Instructions for the task
Please write out all of the entries beneath this line exactly, skipping the pictures.

Records supplied
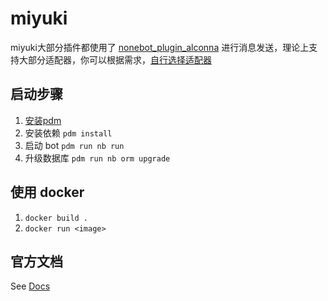 # miyuki
miyuki大部分插件都使用了 [nonebot_plugin_alconna](https://github.com/nonebot/plugin-alconna) 进行消息发送，理论上支持大部分适配器，你可以根据需求，[自行选择适配器](https://nonebot.dev/store/adapters)


## 启动步骤

1. [安装pdm](https://pdm-project.org/en/latest/#__tabbed_1_1)
2. 安装依赖 `pdm install`
3. 启动 bot `pdm run nb run`
4. 升级数据库 `pdm run nb orm upgrade`

## 使用 docker
1. `docker build .`
2. `docker run <image>`

## 官方文档

See [Docs](https://nonebot.dev/)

The answer
 # miyuki
miyuki大部分插件都使用了 [nonebot_plugin_alconna](https://github.com/nonebot/plugin-alconna) 进行消息发送，理论上支持大部分适配器，你可以根据需求，[自行选择适配器](https://nonebot.dev/store/adapters)


## 启动步骤

1. [安装pdm](https://pdm-project.org/en/latest/#__tabbed_1_1)
2. 安装依赖 `pdm install`
3. 启动 bot `pdm run nb run`
4. 升级数据库 `pdm run nb orm upgrade`

## 使用 docker
1. `docker build .`
2. `docker run <image>`

## 官方文档

See [Docs](https://nonebot.dev/)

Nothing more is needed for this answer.